Work item
Return each line of the data below exactly, omitting any pictures.

Data to process
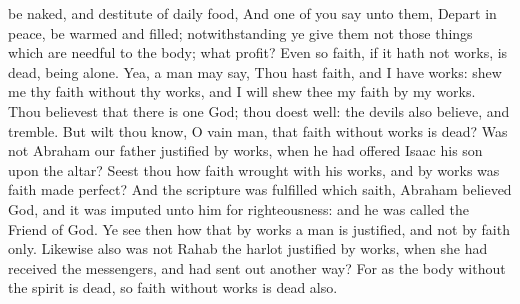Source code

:{be
naked,
and
destitute of
daily
food,
And
one
of
you
say unto
them,
Depart
in
peace,
be
{}
warmed
and
filled;
notwithstanding ye
give
them
not those things which are
needful to the
body;
what
{}
profit?
Even
so
faith,
if it
hath
not
works,
is
dead,
being
alone.
Yea, a
man may
say,
Thou
hast
faith, and
I
have
works:
shew
me
thy
faith
without
thy
works, and
I will
shew
thee
my
faith
by
my
works.
Thou
believest
that there
is
one
God; thou
doest
well: the
devils
also
believe,
and
tremble.
But wilt
thou
know,
O
vain
man,
that
faith
without
works
is
dead?
Was
not
Abraham
our
father
justified
by
works, when he had
offered
Isaac
his
son
upon the
altar?
Seest
thou
how
faith wrought
with
his
works,
and
by
works
was
faith made
perfect?
And the
scripture was
fulfilled which
saith,
Abraham
believed
God,
and it was
imputed unto
him
for
righteousness:
and he was
called the
Friend of
God.
Ye
see
then how
that
by
works a
man is
justified,
and
not
by
faith
only.
Likewise
also
was
not
Rahab the
harlot
justified
by
works, when she had
received the
messengers,
and had
sent
{}
out
another
way?
For
as the
body
without the
spirit
is
dead,
so
faith
without
works
is
dead
also.

}
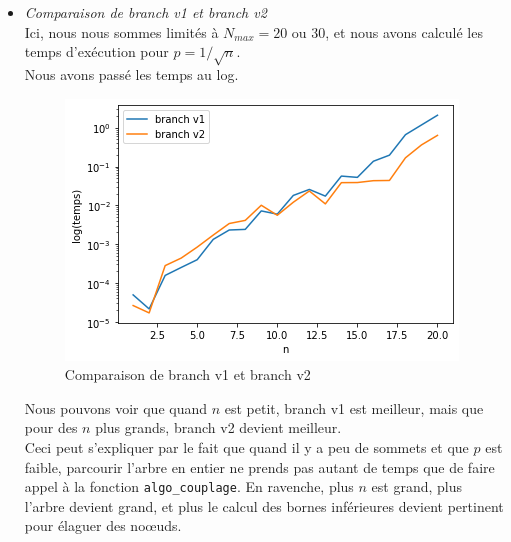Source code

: \documentclass[12pt]{article}
\begin{document}
        \begin{itemize}
            \item \textit{Comparaison de branch v1 et branch v2} \\
                Ici, nous nous sommes limités à $N_{max} = 20$ ou 30, et nous avons calculé les temps d'exécution pour $p = 1/\sqrt{n}$. \\
                Nous avons passé les temps au log.
    
                \begin{figure}[H]
                    \caption{Comparaison de branch v1 et branch v2}
                    \includegraphics[scale=0.6]{figures/branch1-2_psqrt.png}
                    \centering
                \end{figure}
    
                Nous pouvons voir que quand $n$ est petit, branch v1 est meilleur, mais que pour des $n$ plus grands, branch v2 devient meilleur. \\
                Ceci peut s'expliquer par le fait que quand il y a peu de sommets et que $p$ est faible, parcourir l'arbre en entier ne prends pas autant de temps que de faire appel à la fonction \texttt{algo\_couplage}. En ravenche, plus $n$ est grand, plus l'arbre devient grand, et plus le calcul des bornes inférieures devient pertinent pour élaguer des noœuds.


\end{itemize}
\end{document}
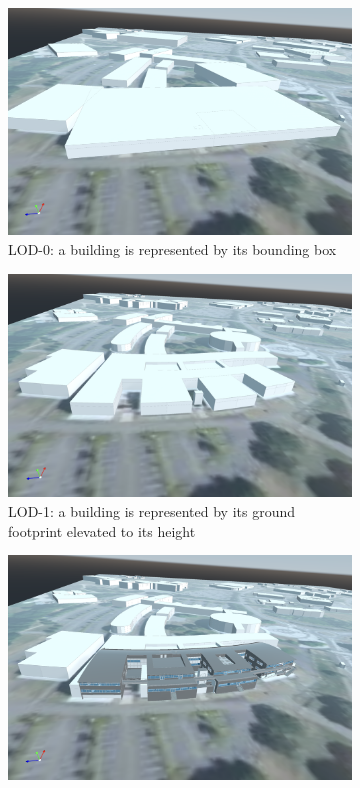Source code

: \documentclass[runningheads]{llncs}
\begin{document}
\begin{figure}[htbp]
\centering
\begin{subfigure}{.4\textwidth}
  \centering
  \includegraphics[width=\linewidth]{images/buildings-lod0.png}
  \caption{LOD-0: a building is represented by its bounding box}
  \label{fig:building-lod0}
\end{subfigure}%
\begin{subfigure}{.4\textwidth}
  \centering
  \includegraphics[width=\linewidth]{images/buildings-lod1.png}
  \caption{LOD-1: a building is represented by its ground footprint elevated to its height}
  \label{fig:building-lod1}
\end{subfigure}
\begin{subfigure}{.4\textwidth}
  \centering
  \includegraphics[width=\linewidth]{images/buildings-lod2.png}

\end{subfigure}
\end{figure}
\end{document}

Problem solution
Source code

:{be
naked,
and
destitute of
daily
food,
And
one
of
you
say unto
them,
Depart
in
peace,
be
{}
warmed
and
filled;
notwithstanding ye
give
them
not those things which are
needful to the
body;
what
{}
profit?
Even
so
faith,
if it
hath
not
works,
is
dead,
being
alone.
Yea, a
man may
say,
Thou
hast
faith, and
I
have
works:
shew
me
thy
faith
without
thy
works, and
I will
shew
thee
my
faith
by
my
works.
Thou
believest
that there
is
one
God; thou
doest
well: the
devils
also
believe,
and
tremble.
But wilt
thou
know,
O
vain
man,
that
faith
without
works
is
dead?
Was
not
Abraham
our
father
justified
by
works, when he had
offered
Isaac
his
son
upon the
altar?
Seest
thou
how
faith wrought
with
his
works,
and
by
works
was
faith made
perfect?
And the
scripture was
fulfilled which
saith,
Abraham
believed
God,
and it was
imputed unto
him
for
righteousness:
and he was
called the
Friend of
God.
Ye
see
then how
that
by
works a
man is
justified,
and
not
by
faith
only.
Likewise
also
was
not
Rahab the
harlot
justified
by
works, when she had
received the
messengers,
and had
sent
{}
out
another
way?
For
as the
body
without the
spirit
is
dead,
so
faith
without
works
is
dead
also.

}
Source code

: \documentclass[12pt]{article}
\begin{document}
        \begin{itemize}
            \item \textit{Comparaison de branch v1 et branch v2} \\
                Ici, nous nous sommes limités à $N_{max} = 20$ ou 30, et nous avons calculé les temps d'exécution pour $p = 1/\sqrt{n}$. \\
                Nous avons passé les temps au log.
    
                \begin{figure}[H]
                    \caption{Comparaison de branch v1 et branch v2}
                    \includegraphics[scale=0.6]{figures/branch1-2_psqrt.png}
                    \centering
                \end{figure}
    
                Nous pouvons voir que quand $n$ est petit, branch v1 est meilleur, mais que pour des $n$ plus grands, branch v2 devient meilleur. \\
                Ceci peut s'expliquer par le fait que quand il y a peu de sommets et que $p$ est faible, parcourir l'arbre en entier ne prends pas autant de temps que de faire appel à la fonction \texttt{algo\_couplage}. En ravenche, plus $n$ est grand, plus l'arbre devient grand, et plus le calcul des bornes inférieures devient pertinent pour élaguer des noœuds.


\end{itemize}
\end{document}
Source code

: \documentclass[runningheads]{llncs}
\begin{document}
\begin{figure}[htbp]
\centering
\begin{subfigure}{.4\textwidth}
  \centering
  \includegraphics[width=\linewidth]{images/buildings-lod0.png}
  \caption{LOD-0: a building is represented by its bounding box}
  \label{fig:building-lod0}
\end{subfigure}%
\begin{subfigure}{.4\textwidth}
  \centering
  \includegraphics[width=\linewidth]{images/buildings-lod1.png}
  \caption{LOD-1: a building is represented by its ground footprint elevated to its height}
  \label{fig:building-lod1}
\end{subfigure}
\begin{subfigure}{.4\textwidth}
  \centering
  \includegraphics[width=\linewidth]{images/buildings-lod2.png}

\end{subfigure}
\end{figure}
\end{document}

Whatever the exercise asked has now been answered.